Noah si è innamorato all'istante della vecchia bici di Cesar Sanchez.

In piedi sui pedali, coi bordi del cestino ben saldi nelle mani e la testa bassa, ha l'impressione di sorvolare il quartiere. I rischi stradali spariscono. Niente più traffico, sensi unici, codice della strada – restano solo alcuni punti di riferimento stirati dalla velocità: il mercato Jean-Talon, la chiesa di Saint-Zotique, un anziano signore seduto sulla panchina, la statua del vecchio Dante Alighieri, l'alternarsi di macellerie e calzolai, un marciapiede fiancheggiato da alberi.

Il lavoro di fattorino, a prima vista banale, gli sembra improvvisamente la maniera ideale di cartografare il quartiere.

Alla guida della bicicletta, costruisce una vista aerea del territorio – piazze, vicoli, muri, graffiti, cortili di scuola, scale, bazar e bancarelle – mentre, intrattenendosi con i clienti, spia gli accenti, i vestiti, i tratti somatici, gli odori della cucina e qualche frammento di musica. Sommati insieme, i due inventari compongono una mappa complessa del quartiere, allo stesso tempo fisica e culturale.

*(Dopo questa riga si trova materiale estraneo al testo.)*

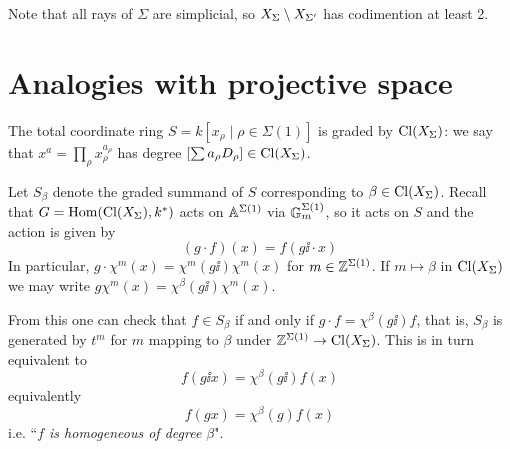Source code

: \begin{remark}
Note that all rays of $\Sigma$ are simplicial, so $X_\Sigma\setminus X_{\Sigma'}$ has codimention at least 2.
\end{remark}


\section{Analogies with projective space}

The total coordinate ring $S=k[x_\rho\mid \rho\in\Sigma(1)]$ is graded by $\operatorname{Cl}(X_\Sigma)$: we say that $x^a=\prod_\rho x_\rho^{a_\rho}$ has degree $[\sum a_\rho D_\rho]\in \operatorname{Cl}(X_\Sigma)$.

Let $S_\beta$ denote the graded summand of $S$ corresponding to $\beta\in \operatorname{Cl}(X_\Sigma)$. Recall that $G=\operatorname{Hom}(\operatorname{Cl}(X_\Sigma),k^\ast)$ acts on $\mathbb{A}^{\Sigma(1)}$ via $\mathbb{G}_m^{\Sigma(1)}$, so it acts on $S$ and the action is given by
\[(g\cdot f)(x)=f(g\ii\cdot x)\]
In particular, $g\cdot \chi^m(x)=\chi^m(g\ii)\chi^m(x)$ for $m\in \mathbb{Z}^{\Sigma(1)}$. If $m\mapsto \beta$ in $\operatorname{Cl}(X_\Sigma)$ we may write $g\chi^m(x)=\chi^\beta(g\ii)\chi^m(x)$.

From this one can check that $f\in S_\beta$ if and only if $g\cdot f=\chi^\beta(g\ii) f$, that is, $S_\beta$ is generated by $t^m$ for $m$ mapping to $\beta$ under $\mathbb{Z}^{\Sigma(1)}\to \operatorname{Cl}(X_\Sigma)$. This is in turn equivalent to
\[f(g\ii x)=\chi^\beta(g\ii)f(x)\]
equivalently
\[f(gx)=\chi^\beta(g)f(x)\]
i.e. ``\textit{$f$ is homogeneous of degree $\beta$}".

Noah tenta di trasferire le sue osservazioni su una cartina di Montréal, ma due dimensioni non bastano per contenere quell'abbondanza di informazioni. Ci vorrebbe piuttosto un plastico, un mikado, una matrioska, se non addirittura una combinazione di miniature: una Petite Italie che contiene una Petite Amerique Latine, che contiene una Petite Asie, che contiene un Petit Port-au-Prince, senza dimenticare un Petit San Pedro de Macorís.

Per la prima volta in vita sua, Noah comincia a sentirsi a casa.